Gomez-Whaley said, “So it’s not the amount of money that I have concerns with. It is granting that guarantee for three years. For someone who we have concerns on and I will say that the concerns that I have had with regards to our ability to engage diverse families to address racial disparities to provide training and ongoing development in a way that has indicated in our surveys that our diverse families are feeling that benefit.

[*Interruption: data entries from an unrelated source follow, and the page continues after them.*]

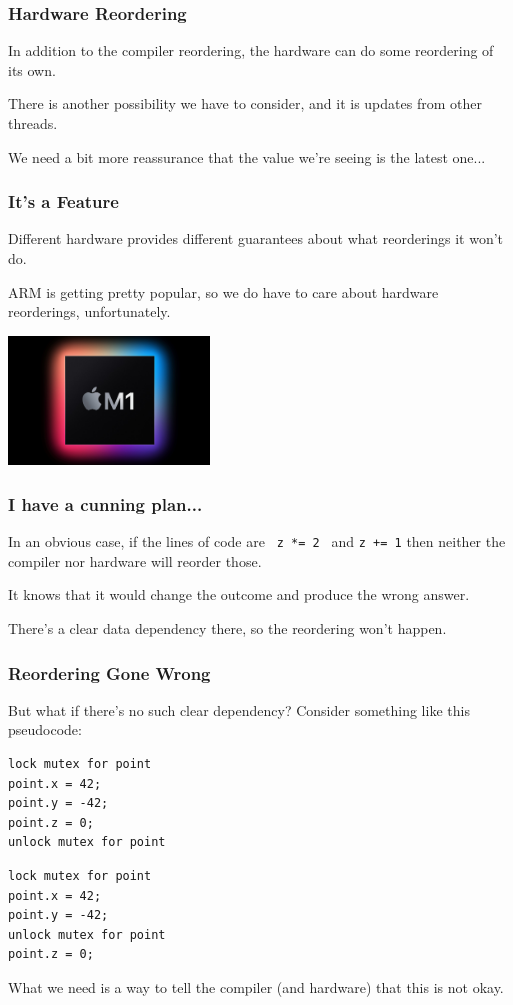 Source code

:\begin{frame}
\frametitle{Hardware Reordering}

In addition to the compiler reordering, the hardware can do some reordering of its own.

There is another possibility we have to consider, and it is updates from other threads.

We need a bit more reassurance that the value we're seeing is the latest one...

\end{frame}


\begin{frame}
\frametitle{It's a Feature}

Different hardware provides different guarantees about what reorderings it won't do.

 ARM is getting pretty popular, so we do have to care about hardware reorderings, unfortunately.
 
 \begin{center}
	\includegraphics[width=0.4\textwidth]{images/apple-m1.jpg}
\end{center}

\end{frame}


\begin{frame}
\frametitle{I have a cunning plan...}

In an obvious case, if the lines of code are \texttt{ z *= 2 } and \texttt {z += 1} then neither the compiler nor hardware will reorder those.

It knows that it would change the outcome and produce the wrong answer. 

There's a clear data dependency there, so the reordering won't happen. 


\end{frame}


\begin{frame}[fragile]
\frametitle{Reordering Gone Wrong}

But what if there's no such clear dependency? Consider something like this pseudocode:

\begin{multicols}{2}
\begin{verbatim}
lock mutex for point
point.x = 42;
point.y = -42;
point.z = 0;
unlock mutex for point
\end{verbatim}
\columnbreak
\begin{verbatim}
lock mutex for point
point.x = 42;
point.y = -42;
unlock mutex for point
point.z = 0;
\end{verbatim}
\end{multicols}

What we need is a way to tell the compiler (and hardware) that this is not okay.


\end{frame}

It has not improved greatly in six years.”

She continued, “And what has essentially happened is the three people who decided to remove myself from president with no explanation are now deciding to hand over a three-year contract with no consultation with the people who are speaking up for the people that look like our students.

“… And the fact that this is a second time they — the three members of this board — want to completely disregard two members of color who have consistently been supported by their committees as speaking up for them and the only ones who will speak up for them to continue to silence us this way and to just bulldoze through — yes, you have the majority,” Gomez-Whaley added.

Valenzuela stated that if Stanton were to talk to students placed in suspension, they would not respond to him as they would to a person of color.

“It is proven that students who see themselves reflected and leadership will excel more than if they don’t see it,” she said. “People are silenced in this district; certain people do not get the chance to thrive. The fact of the matter is who dictates what happens in this district or not people that look like this community.”

Valenzuela said, “How many people of color sat on this dias, sorry, one passing, one who could pass, and who has the leadership?”

She added, “I still cannot have someone define for me what defiance looks like because we all know, black girls get accused of being aggressive or defiant, more than any other subgroup.”

Valenzuela said fixing the problem “means dismantling systems that don’t function and this does not function for everyone and that is part of the problem.”

The Sun Times asked Valenzuela, Gomez-Whaley, and Stanton for comment but did not receive a response by the time this went to publication.